◆ Data for review:
━━━━

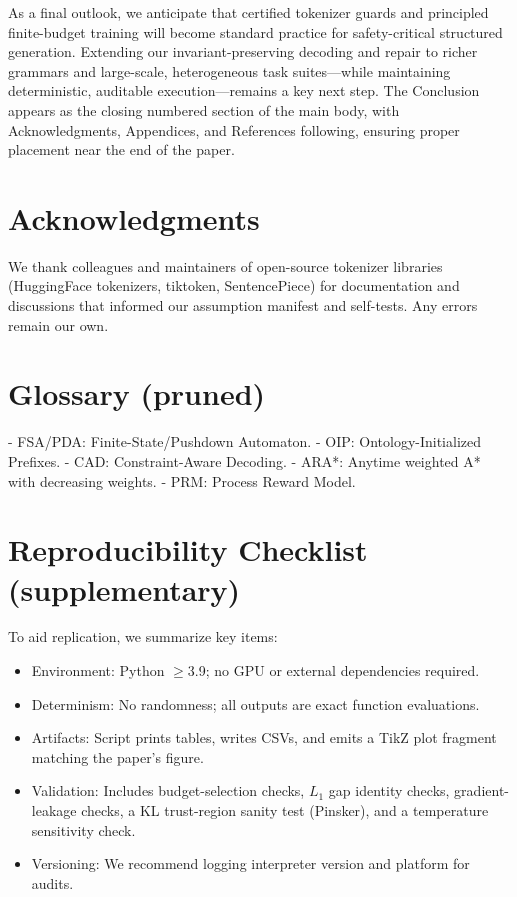 \documentclass{article}
\begin{document}
As a final outlook, we anticipate that certified tokenizer guards and principled finite-budget training will become standard practice for safety-critical structured generation. Extending our invariant-preserving decoding and repair to richer grammars and large-scale, heterogeneous task suites—while maintaining deterministic, auditable execution—remains a key next step. The Conclusion appears as the closing numbered section of the main body, with Acknowledgments, Appendices, and References following, ensuring proper placement near the end of the paper.

\section*{Acknowledgments}
We thank colleagues and maintainers of open-source tokenizer libraries (HuggingFace tokenizers, tiktoken, SentencePiece) for documentation and discussions that informed our assumption manifest and self-tests. Any errors remain our own.

\appendix
\section{Glossary (pruned)}
- FSA/PDA: Finite-State/Pushdown Automaton.
- OIP: Ontology-Initialized Prefixes.
- CAD: Constraint-Aware Decoding.
- ARA*: Anytime weighted A* with decreasing weights.
- PRM: Process Reward Model.

\section{Reproducibility Checklist (supplementary)}
To aid replication, we summarize key items:
\begin{itemize}[leftmargin=*]
\item Environment: Python $\ge$3.9; no GPU or external dependencies required.
\item Determinism: No randomness; all outputs are exact function evaluations.
\item Artifacts: Script prints tables, writes CSVs, and emits a TikZ plot fragment matching the paper’s figure.
\item Validation: Includes budget-selection checks, $L_1$ gap identity checks, gradient-leakage checks, a KL trust-region sanity test (Pinsker), and a temperature sensitivity check.
\item Versioning: We recommend logging interpreter version and platform for audits.
\end{itemize}
\end{document}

━━━━

◆ Exercise goal: The range runs from the line with "- OIP: Ontology-Initialized Prefixes." up to and including the line with "temperature sensitivity check." in the listing above; please write out exactly those lines and nothing more.

◆ Solution for this task:
- OIP: Ontology-Initialized Prefixes.
- CAD: Constraint-Aware Decoding.
- ARA*: Anytime weighted A* with decreasing weights.
- PRM: Process Reward Model.

\section{Reproducibility Checklist (supplementary)}
To aid replication, we summarize key items:
\begin{itemize}[leftmargin=*]
\item Environment: Python $\ge$3.9; no GPU or external dependencies required.
\item Determinism: No randomness; all outputs are exact function evaluations.
\item Artifacts: Script prints tables, writes CSVs, and emits a TikZ plot fragment matching the paper’s figure.
\item Validation: Includes budget-selection checks, $L_1$ gap identity checks, gradient-leakage checks, a KL trust-region sanity test (Pinsker), and a temperature sensitivity check.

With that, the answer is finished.